The rms amplitude AGC gain function is based on the rms amplitude within a specified time gate on an input trace. This gain function is computed as follows. The input trace is subdivided into fixed time gates. First, the amplitude of each sample in a gate is squared. Second, the mean of these values is computed and its square root is taken. This is the rms amplitude over that gate. The ratio of a desired rms amplitude (say 2000) to the actual rms value is assigned as the value of the gain function at the center of the gate. Hence, the scaling function g(t) at the gate center is given by

 ${\displaystyle g(t)={\frac {\text{desired rms}}{\sqrt {{\frac {1}{N}}\sum \nolimits _{i=1}^{N}{x_{i}^{2}}}}},}$ (10)

where xi is the trace amplitude and N is the number of samples within the gate.

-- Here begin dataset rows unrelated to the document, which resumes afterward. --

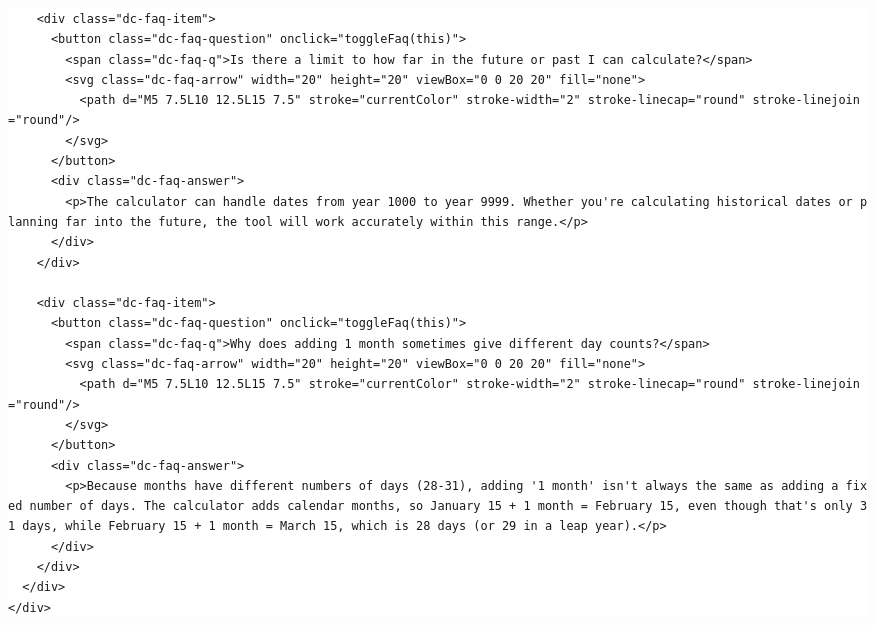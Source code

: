         <div class="dc-faq-item">
          <button class="dc-faq-question" onclick="toggleFaq(this)">
            <span class="dc-faq-q">Is there a limit to how far in the future or past I can calculate?</span>
            <svg class="dc-faq-arrow" width="20" height="20" viewBox="0 0 20 20" fill="none">
              <path d="M5 7.5L10 12.5L15 7.5" stroke="currentColor" stroke-width="2" stroke-linecap="round" stroke-linejoin="round"/>
            </svg>
          </button>
          <div class="dc-faq-answer">
            <p>The calculator can handle dates from year 1000 to year 9999. Whether you're calculating historical dates or planning far into the future, the tool will work accurately within this range.</p>
          </div>
        </div>
        
        <div class="dc-faq-item">
          <button class="dc-faq-question" onclick="toggleFaq(this)">
            <span class="dc-faq-q">Why does adding 1 month sometimes give different day counts?</span>
            <svg class="dc-faq-arrow" width="20" height="20" viewBox="0 0 20 20" fill="none">
              <path d="M5 7.5L10 12.5L15 7.5" stroke="currentColor" stroke-width="2" stroke-linecap="round" stroke-linejoin="round"/>
            </svg>
          </button>
          <div class="dc-faq-answer">
            <p>Because months have different numbers of days (28-31), adding '1 month' isn't always the same as adding a fixed number of days. The calculator adds calendar months, so January 15 + 1 month = February 15, even though that's only 31 days, while February 15 + 1 month = March 15, which is 28 days (or 29 in a leap year).</p>
          </div>
        </div>
      </div>
    </div>
  </div>
</div>

<script>
  let currentOperation = 'add';
  
  // Initialize with today's date
    document.addEventListener('DOMContentLoaded', function() {
    const today = new Date().toISOString().split('T')[0];
    document.getElementById('startDate').value = today;
  });
  
  function setOperation(operation) {
    currentOperation = operation;
    document.querySelectorAll('.dc-toggle-btn').forEach(btn => {
      btn.classList.remove('active');
    });
    event.target.classList.add('active');
  }
  
  function showError(message) {
    // Remove any existing error messages
    const existingError = document.querySelector('.dc-error-toast');
    if (existingError) {
      existingError.remove();
    }
    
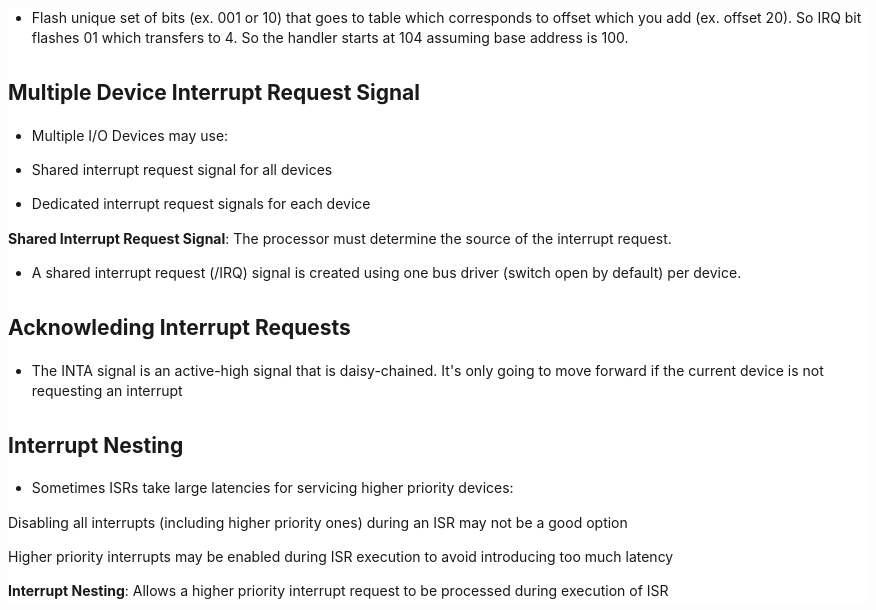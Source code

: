 - Flash unique set of bits (ex. 001 or 10) that goes to table which corresponds to offset which you add (ex. offset 20). So IRQ bit flashes 01 which transfers to 4. So the handler starts at 104 assuming base address is 100. 

## Multiple Device Interrupt Request Signal

- Multiple I/O Devices may use:

- Shared interrupt request signal for all devices

- Dedicated interrupt request signals for each device

**Shared Interrupt Request Signal**: The processor must determine the source of the interrupt request.

- A shared interrupt request (/IRQ) signal is created using one bus driver (switch open by default) per device.

## Acknowleding Interrupt Requests

- The INTA signal is an active-high signal that is daisy-chained. It's only going to move forward if the current device
is not requesting an interrupt

## Interrupt Nesting

- Sometimes ISRs take large latencies for servicing higher priority devices:

Disabling all interrupts (including higher priority ones) during an ISR may not be a good option

Higher priority interrupts may be enabled during ISR execution to avoid introducing too much latency

**Interrupt Nesting**: Allows a higher priority interrupt request to be processed during execution of ISR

Typically, we start out with a certain gate length at the shallow part of the trace. Gate length can be kept either constant or it can be increased systematically down the trace. At each gate center, the value of the gain function is computed as described above. Function g(t) then is interpolated between the gate centers. Note that the specified time gates are stationary — they do not slide down the trace.

Figure 1.4-10 shows the ungained data and two rms-gained sections. The gate lengths are indicated at the top of each panel. When the gate used in the computation is kept small, say 64 ms, then strong reflections become less distinct.